Stored data entries
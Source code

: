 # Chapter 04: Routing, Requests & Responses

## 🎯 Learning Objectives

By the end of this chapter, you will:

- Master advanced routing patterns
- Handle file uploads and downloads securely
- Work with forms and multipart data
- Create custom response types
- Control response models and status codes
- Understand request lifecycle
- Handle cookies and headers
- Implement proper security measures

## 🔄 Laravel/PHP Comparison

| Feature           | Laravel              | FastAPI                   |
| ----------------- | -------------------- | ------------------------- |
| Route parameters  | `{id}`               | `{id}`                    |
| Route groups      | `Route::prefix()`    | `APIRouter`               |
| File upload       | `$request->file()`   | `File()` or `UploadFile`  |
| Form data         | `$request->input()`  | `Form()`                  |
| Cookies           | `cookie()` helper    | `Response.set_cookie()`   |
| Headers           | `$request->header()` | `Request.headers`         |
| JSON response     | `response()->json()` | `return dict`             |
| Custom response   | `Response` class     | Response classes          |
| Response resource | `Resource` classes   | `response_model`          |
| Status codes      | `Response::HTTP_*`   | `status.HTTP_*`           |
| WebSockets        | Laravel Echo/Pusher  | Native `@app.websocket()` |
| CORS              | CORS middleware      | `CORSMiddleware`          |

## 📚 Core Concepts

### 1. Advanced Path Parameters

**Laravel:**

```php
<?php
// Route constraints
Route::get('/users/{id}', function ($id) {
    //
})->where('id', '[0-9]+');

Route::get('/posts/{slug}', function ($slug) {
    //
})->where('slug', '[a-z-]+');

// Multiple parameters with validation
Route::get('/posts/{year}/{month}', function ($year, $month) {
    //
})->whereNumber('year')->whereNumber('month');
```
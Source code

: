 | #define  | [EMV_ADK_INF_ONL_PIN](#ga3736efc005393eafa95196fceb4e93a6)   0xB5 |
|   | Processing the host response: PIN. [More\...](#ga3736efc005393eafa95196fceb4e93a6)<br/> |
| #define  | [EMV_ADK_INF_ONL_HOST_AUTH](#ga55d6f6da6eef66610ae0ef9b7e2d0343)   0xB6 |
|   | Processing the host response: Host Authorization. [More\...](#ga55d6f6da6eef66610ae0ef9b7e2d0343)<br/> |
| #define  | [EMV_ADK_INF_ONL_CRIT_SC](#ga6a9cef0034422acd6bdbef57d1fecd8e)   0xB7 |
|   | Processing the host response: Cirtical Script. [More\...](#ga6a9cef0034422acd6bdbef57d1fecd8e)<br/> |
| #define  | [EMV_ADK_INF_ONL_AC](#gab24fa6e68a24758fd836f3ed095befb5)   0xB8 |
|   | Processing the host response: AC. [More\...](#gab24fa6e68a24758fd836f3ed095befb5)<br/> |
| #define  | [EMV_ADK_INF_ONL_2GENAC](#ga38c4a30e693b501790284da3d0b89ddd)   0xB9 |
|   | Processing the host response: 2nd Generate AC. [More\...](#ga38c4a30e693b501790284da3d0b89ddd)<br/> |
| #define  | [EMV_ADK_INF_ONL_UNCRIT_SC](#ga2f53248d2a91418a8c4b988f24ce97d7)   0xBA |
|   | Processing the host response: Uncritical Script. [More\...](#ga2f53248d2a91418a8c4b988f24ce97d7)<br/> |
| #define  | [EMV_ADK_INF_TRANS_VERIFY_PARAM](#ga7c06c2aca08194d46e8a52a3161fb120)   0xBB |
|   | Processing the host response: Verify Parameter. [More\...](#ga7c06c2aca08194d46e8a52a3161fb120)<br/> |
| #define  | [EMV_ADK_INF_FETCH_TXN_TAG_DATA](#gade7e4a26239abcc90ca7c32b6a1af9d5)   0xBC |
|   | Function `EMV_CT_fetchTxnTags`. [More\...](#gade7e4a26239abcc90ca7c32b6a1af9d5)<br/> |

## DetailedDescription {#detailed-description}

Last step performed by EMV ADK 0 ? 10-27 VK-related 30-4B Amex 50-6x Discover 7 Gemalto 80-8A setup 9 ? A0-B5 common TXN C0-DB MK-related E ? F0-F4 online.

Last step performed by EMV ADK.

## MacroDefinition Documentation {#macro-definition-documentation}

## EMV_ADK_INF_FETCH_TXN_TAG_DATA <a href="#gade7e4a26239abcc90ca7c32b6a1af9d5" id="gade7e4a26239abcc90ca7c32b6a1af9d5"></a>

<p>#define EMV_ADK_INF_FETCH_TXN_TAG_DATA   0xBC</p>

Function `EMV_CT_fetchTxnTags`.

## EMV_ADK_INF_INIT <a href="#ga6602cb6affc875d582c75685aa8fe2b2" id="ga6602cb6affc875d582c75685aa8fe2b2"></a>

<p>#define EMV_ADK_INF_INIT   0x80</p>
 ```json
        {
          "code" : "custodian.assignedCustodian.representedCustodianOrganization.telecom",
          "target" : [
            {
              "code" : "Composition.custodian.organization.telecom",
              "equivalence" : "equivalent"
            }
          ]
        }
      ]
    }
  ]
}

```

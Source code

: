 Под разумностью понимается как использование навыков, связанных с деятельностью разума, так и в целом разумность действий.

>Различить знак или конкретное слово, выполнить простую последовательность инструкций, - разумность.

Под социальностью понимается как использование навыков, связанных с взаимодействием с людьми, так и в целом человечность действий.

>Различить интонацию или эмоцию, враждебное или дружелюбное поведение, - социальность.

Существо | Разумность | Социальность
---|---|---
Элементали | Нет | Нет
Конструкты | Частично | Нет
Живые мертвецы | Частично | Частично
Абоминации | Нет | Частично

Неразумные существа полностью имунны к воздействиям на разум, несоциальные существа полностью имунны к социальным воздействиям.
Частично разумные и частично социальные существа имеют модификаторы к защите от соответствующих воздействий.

> [Your objective] Output, exactly and in full, the lines from the start of the entries above through the line that contains "- Work with forms and multipart data".

> [Written response]
Source code

: # Chapter 04: Routing, Requests & Responses

## 🎯 Learning Objectives

By the end of this chapter, you will:

- Master advanced routing patterns
- Handle file uploads and downloads securely
- Work with forms and multipart data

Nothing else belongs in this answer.